* Task objective:
If a line in the listing includes the word "using", copy it out.

* Input material:
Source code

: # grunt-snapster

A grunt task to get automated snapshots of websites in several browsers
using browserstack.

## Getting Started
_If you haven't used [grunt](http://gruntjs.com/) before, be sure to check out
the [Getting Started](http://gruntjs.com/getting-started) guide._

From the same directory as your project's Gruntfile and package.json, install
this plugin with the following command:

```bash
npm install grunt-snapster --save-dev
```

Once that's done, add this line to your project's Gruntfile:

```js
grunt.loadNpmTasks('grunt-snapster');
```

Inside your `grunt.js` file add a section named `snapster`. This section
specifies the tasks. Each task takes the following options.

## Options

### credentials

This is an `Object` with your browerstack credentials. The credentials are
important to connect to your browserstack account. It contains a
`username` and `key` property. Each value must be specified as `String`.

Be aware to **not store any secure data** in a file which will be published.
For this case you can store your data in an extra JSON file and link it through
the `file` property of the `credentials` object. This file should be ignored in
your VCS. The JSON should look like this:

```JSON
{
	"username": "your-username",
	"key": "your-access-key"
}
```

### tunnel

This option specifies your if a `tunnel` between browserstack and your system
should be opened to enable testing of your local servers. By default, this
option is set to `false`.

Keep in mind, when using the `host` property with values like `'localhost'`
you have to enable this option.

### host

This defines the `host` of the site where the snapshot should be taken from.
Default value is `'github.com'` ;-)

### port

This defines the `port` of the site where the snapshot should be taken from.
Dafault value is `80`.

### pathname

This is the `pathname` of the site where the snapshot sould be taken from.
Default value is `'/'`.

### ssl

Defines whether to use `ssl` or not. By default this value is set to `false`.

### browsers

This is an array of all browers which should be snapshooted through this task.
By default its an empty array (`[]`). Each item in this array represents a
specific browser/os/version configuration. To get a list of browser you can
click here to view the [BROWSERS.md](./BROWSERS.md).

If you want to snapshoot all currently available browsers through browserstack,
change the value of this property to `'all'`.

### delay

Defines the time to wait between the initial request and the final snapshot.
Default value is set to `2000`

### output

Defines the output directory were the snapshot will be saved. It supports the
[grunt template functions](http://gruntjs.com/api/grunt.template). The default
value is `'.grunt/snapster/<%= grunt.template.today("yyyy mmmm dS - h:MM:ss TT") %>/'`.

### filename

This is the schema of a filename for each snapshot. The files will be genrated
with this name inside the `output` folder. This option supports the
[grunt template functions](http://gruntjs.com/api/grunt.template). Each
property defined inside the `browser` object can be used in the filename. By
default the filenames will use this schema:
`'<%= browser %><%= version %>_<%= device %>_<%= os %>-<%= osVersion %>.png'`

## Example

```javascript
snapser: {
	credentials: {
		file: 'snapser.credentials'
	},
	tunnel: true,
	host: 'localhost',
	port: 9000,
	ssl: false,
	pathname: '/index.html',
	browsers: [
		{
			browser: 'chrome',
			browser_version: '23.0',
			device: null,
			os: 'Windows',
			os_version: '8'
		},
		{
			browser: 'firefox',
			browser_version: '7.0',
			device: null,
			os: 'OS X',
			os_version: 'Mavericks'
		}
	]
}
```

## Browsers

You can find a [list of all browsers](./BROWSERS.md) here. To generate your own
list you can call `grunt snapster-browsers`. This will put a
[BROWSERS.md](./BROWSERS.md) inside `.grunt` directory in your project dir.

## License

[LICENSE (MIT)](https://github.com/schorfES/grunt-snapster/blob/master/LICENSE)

* Response area:
using browserstack.
Keep in mind, when using the `host` property with values like `'localhost'`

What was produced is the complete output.